Answer: neither Linux nor Windows will treat NFC(X) and NFD(X) as the
same file. And we won't renormalize the _contents_ of file Y, so
renormalizing the filename _introduces_ a mismatch. So.. it breaks. And
breaks here means "mysteriously stops compiling", "mysteriously gives
404s", "mysteriously crashes our mission-critical infrastructure".

Compare that with "user gets extremely annoyed by filenames he can read
and click on but can't type".[2]

This is another manifestation of the makefile problem: filenames
referred to inside other files MUST agree with what TOOLS see on the
filesystem for the tools to work.

Fundamentally, we can't force a Mac user to make Y reference NFC(X)
rather than NFD(X). Nor can we even detect it! So we can't prevent them
from making a non-portable commit. I'm afraid the best we can do is warn
Mac users that they're adding NFD files.

However, in the current scheme, a non-Mac user can always rename NFD(X)
to NFC(X) and fixup Y without introducing a commit that doesn't build.

Yes, NFD is a massively stupid annoyance to users. But your
renormalizing technique will break more than it fixes for any project
that contains non-ASCII inter-file references.
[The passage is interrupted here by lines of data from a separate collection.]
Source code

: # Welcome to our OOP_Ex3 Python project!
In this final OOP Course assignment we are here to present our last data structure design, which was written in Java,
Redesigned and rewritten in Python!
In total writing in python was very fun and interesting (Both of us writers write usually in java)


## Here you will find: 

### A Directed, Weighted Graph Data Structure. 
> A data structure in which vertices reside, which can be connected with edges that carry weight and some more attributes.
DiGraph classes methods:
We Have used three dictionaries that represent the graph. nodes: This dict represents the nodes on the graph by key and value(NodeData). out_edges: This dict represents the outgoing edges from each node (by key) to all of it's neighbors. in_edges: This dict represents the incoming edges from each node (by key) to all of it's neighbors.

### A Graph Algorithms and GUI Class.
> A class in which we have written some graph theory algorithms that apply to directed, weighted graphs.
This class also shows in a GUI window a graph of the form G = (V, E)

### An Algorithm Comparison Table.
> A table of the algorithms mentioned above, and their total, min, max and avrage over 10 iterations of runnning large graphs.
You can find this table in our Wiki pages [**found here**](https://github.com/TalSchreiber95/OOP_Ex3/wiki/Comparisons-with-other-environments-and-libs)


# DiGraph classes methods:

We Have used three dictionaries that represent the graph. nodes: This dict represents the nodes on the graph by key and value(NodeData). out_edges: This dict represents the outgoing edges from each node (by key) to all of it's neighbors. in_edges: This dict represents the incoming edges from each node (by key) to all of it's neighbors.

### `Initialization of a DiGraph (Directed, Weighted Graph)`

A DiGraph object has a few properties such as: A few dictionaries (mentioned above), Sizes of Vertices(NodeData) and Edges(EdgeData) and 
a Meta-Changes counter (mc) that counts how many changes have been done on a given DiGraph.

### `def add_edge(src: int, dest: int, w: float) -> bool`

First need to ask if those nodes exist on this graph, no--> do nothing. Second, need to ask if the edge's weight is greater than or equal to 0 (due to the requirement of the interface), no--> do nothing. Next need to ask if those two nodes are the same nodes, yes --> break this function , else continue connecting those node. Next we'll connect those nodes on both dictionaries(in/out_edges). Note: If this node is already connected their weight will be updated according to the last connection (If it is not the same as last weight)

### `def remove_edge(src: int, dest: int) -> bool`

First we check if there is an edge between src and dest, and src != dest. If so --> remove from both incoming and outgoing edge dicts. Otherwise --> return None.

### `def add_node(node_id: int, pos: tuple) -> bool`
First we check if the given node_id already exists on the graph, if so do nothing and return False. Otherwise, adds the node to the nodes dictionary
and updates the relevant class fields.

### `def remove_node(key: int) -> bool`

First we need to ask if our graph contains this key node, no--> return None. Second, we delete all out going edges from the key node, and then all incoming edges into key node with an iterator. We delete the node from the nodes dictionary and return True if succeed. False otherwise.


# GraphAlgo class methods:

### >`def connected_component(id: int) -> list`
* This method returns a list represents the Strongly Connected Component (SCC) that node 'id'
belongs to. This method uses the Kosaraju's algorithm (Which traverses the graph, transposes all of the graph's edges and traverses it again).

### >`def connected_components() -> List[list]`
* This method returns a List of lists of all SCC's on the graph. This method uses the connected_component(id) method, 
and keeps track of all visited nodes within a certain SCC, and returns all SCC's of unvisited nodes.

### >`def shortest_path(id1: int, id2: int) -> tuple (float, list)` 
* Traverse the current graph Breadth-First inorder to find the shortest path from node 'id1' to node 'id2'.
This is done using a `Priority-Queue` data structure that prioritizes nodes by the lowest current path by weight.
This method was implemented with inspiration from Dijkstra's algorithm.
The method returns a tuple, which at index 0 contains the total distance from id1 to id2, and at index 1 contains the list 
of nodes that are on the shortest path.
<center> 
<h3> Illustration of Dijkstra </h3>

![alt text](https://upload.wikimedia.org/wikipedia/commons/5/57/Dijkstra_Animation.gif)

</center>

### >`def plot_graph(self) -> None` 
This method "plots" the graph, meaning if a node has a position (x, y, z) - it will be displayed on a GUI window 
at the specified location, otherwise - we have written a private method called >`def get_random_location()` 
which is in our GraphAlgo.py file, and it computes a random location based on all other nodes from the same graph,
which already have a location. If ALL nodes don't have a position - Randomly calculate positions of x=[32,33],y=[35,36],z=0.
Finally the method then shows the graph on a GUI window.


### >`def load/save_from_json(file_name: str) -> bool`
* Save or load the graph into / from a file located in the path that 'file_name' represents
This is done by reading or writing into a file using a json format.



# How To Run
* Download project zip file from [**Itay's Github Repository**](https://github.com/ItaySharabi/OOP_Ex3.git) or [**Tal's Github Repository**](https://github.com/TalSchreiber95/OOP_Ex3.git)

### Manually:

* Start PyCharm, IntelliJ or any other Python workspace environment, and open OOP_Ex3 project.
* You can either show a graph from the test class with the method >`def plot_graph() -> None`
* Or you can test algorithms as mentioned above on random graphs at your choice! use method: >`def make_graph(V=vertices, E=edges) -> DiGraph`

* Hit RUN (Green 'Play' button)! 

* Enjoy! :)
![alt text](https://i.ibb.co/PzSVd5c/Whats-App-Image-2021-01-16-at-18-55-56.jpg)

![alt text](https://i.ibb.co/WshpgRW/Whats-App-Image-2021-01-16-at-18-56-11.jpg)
And because we're an SCM
(and not a CMS), that's what we care about.

[1] assuming we get a UTF-8 mode working on Windows
[2] which is actually a generic Unicode problem, because in addition to
NFD, Unicode has tons of homoglyphs. duplicate characters, and the vast
majority of characters aren't even typable on any given keyboard.
-- 
Mathematics is the supreme nostalgia of our time.